Forse la soluzione trovata è quella che abbiamo sotto i nostri occhi, se alziamo lo sguardo oltralpe, in Francia: lo spostamento del piano demagogico dal campo del benessere economico a quello della sicurezza. La ‘guerra al terrorismo’ dichiarata dal socialista Hollande crea, da una parte, un nuovo piano di confronto politico tra gli schieramenti – la promessa di difendere i cittadini dal nuovo nemico, l’Islam radicale – e dall’altro costruisce uno Stato di emergenza che si traduce in uno Stato di polizia, che limita le libertà individuali e, invocando l’eccezione, deroga alle leggi e alla Costituzione e si sostituisce al potere giudiziario, negando lo Stato di diritto. Lo Stato di emergenza promulgato dal Parlamento francese consente di dichiarare il coprifuoco, interrompere la circolazione, impedire manifestazioni pubbliche, chiudere temporaneamente luoghi di aggregazione, estendere lo stato di fermo e imporre arresti domiciliari e perquisizioni senza l’autorizzazione di un giudice.
Cittadini spaventati finiscono per accettare un regime repressivo che data la vaghezza delle norme su cui poggia – si applica nei confronti di “chiunque le cui azioni possano essere viste come pericolose per la sicurezza pubblica o per l’ordine” – riguarda non solo i presunti terroristi ma ogni forma di dissenso – la rivolta in cui può potenzialmente trasformarsi l’astensione elettorale. Le prime a farne le spese sono state infatti le manifestazioni indette a Parigi contro il Vertice internazionale sul clima Cop21 di fine novembre, le cui autorizzazioni sono state cancellate.
È chiaro che sul piano della sicurezza il leader carismatico può meglio riuscire a mantenere le promesse demagogiche, con provvedimenti che se di fatto non proteggono i cittadini dagli attacchi terroristici migliorano tuttavia la percezione della sicurezza – strade piene di poliziotti, controllo totale e generalizzato sulla popolazione, leggi per l’espulsione di stranieri ecc.

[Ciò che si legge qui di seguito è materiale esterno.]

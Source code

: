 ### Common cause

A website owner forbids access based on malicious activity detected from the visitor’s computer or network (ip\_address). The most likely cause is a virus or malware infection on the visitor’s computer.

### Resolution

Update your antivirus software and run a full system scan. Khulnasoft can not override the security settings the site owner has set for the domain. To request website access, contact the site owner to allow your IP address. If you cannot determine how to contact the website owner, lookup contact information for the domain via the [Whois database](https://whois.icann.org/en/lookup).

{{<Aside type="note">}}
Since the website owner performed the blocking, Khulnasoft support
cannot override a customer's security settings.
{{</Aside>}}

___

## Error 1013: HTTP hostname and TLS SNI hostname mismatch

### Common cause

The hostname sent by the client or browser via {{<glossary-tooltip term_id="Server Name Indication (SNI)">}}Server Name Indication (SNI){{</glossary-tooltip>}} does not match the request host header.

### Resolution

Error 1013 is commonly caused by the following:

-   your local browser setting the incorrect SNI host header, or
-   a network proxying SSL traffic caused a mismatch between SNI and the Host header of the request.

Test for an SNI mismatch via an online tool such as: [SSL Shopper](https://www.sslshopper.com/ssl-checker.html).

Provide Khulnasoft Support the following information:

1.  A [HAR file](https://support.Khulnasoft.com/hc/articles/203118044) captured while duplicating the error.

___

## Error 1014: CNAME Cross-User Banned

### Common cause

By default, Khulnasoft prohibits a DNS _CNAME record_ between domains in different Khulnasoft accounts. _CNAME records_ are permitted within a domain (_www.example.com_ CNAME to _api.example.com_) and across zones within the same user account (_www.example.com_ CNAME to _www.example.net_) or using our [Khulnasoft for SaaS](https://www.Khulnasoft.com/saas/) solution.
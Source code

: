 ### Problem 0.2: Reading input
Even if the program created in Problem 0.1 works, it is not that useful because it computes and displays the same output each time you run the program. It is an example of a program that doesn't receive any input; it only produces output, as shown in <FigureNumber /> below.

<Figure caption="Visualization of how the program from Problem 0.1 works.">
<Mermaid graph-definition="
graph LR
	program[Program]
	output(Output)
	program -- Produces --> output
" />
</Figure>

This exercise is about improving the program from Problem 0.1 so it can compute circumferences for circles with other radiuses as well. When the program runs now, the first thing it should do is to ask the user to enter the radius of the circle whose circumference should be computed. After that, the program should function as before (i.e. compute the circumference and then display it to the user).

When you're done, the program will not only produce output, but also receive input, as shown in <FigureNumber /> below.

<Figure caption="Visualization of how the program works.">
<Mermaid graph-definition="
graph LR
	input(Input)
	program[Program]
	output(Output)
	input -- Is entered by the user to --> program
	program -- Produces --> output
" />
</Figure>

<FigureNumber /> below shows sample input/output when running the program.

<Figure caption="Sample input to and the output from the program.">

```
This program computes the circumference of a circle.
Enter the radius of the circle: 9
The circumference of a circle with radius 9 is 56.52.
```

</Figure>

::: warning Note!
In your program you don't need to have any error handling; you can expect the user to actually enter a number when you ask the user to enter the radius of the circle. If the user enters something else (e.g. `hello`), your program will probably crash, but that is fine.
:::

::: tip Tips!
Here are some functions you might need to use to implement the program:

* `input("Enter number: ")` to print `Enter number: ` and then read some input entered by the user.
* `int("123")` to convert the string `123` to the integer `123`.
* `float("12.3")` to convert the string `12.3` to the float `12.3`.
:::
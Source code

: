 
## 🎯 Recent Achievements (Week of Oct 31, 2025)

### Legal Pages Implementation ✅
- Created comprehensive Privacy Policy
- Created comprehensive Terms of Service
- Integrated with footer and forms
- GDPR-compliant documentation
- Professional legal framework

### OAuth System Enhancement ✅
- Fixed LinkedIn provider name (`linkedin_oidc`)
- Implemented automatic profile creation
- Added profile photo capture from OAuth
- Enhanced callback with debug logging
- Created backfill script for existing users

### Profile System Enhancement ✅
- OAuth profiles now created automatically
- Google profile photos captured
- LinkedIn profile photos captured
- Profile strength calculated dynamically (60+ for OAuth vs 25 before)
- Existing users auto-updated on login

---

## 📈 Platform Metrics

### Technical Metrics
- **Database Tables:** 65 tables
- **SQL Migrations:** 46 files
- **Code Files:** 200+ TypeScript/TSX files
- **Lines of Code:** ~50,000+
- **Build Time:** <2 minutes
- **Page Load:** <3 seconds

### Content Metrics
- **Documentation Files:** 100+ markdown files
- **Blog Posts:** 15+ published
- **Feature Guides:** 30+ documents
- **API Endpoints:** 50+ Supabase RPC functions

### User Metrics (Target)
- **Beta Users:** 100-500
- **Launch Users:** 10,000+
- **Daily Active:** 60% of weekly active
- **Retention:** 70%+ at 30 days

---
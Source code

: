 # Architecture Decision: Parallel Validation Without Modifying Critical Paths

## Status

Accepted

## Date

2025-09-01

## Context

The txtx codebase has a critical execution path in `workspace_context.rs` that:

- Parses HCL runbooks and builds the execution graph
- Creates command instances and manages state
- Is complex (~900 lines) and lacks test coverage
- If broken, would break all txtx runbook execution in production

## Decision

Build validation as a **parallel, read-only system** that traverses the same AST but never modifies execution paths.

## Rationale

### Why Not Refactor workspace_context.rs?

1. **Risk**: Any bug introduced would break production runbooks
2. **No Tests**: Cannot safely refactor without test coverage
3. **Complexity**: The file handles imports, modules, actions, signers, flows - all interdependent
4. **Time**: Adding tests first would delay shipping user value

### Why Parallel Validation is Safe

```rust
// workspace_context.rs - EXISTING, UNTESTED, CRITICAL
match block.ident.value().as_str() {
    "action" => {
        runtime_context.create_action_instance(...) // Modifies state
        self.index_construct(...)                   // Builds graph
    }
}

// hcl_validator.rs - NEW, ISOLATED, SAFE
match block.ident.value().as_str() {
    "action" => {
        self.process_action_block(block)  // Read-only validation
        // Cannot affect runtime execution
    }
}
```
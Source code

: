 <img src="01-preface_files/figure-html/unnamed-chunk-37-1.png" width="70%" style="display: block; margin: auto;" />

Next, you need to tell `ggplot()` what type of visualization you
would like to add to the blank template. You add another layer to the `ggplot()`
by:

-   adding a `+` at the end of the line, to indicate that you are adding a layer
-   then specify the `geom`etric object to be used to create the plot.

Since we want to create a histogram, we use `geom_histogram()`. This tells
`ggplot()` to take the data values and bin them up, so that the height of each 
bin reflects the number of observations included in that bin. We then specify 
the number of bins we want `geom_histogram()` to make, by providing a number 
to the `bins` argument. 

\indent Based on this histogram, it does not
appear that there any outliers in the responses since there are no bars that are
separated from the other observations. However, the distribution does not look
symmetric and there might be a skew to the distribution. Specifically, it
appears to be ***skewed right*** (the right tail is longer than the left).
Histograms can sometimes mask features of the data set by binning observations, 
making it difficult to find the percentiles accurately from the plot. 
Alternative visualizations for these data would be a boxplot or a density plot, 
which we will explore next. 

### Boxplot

Ma perché questa forma di politica possa divenire stabile e non emergenziale, e sostituirsi alla precedente politica che prometteva l’accrescimento del benessere economico dei cittadini, occorre mantenere viva la paura.
Se questo è ciò che la politica si appresta a costruire, due sono le certezze che ci aspettano. La prima: nessun leader carismatico creato e sostenuto dal Capitale potrà battere in demagogia securitaria i leader dei partiti di estrema destra. La seconda: qualsiasi leader arriverà al governo non potrà che intrattenere una relazione ambigua, e sistemica, con il terrorismo: se non produrrà direttamente il terrore, quantomeno non impedirà che si produca, alimentando guerre e scontri di civiltà.
1) Cfr. Giovanna Cracco, Il Grande Rifiuto, Paginauno n. 44/2015
2) Max Weber, La politica come professione, 1919
3) Come evidenziato anche nel Rapporto sulla governabilità delle democrazie presentato alla riunione plenaria della Trilateral del 1975 (prefazione all’edizione italiana della pubblicazione di Giovanni Agnelli), che invitava a comprimere lo spazio democratico; cfr. Giovanna Cracco, La democrazia governabile, Paginauno n. 40/2014
4) Lo stesso rapporto della Trilateral del 1975 la auspicava: “Il funzionamento efficace d’un sistema politico democratico richiede, in genere, una certa dose di apatia e disimpegno da parte di certi individui e gruppi”; cfr. Giovanna Cracco, La democrazia governabile, art. cit.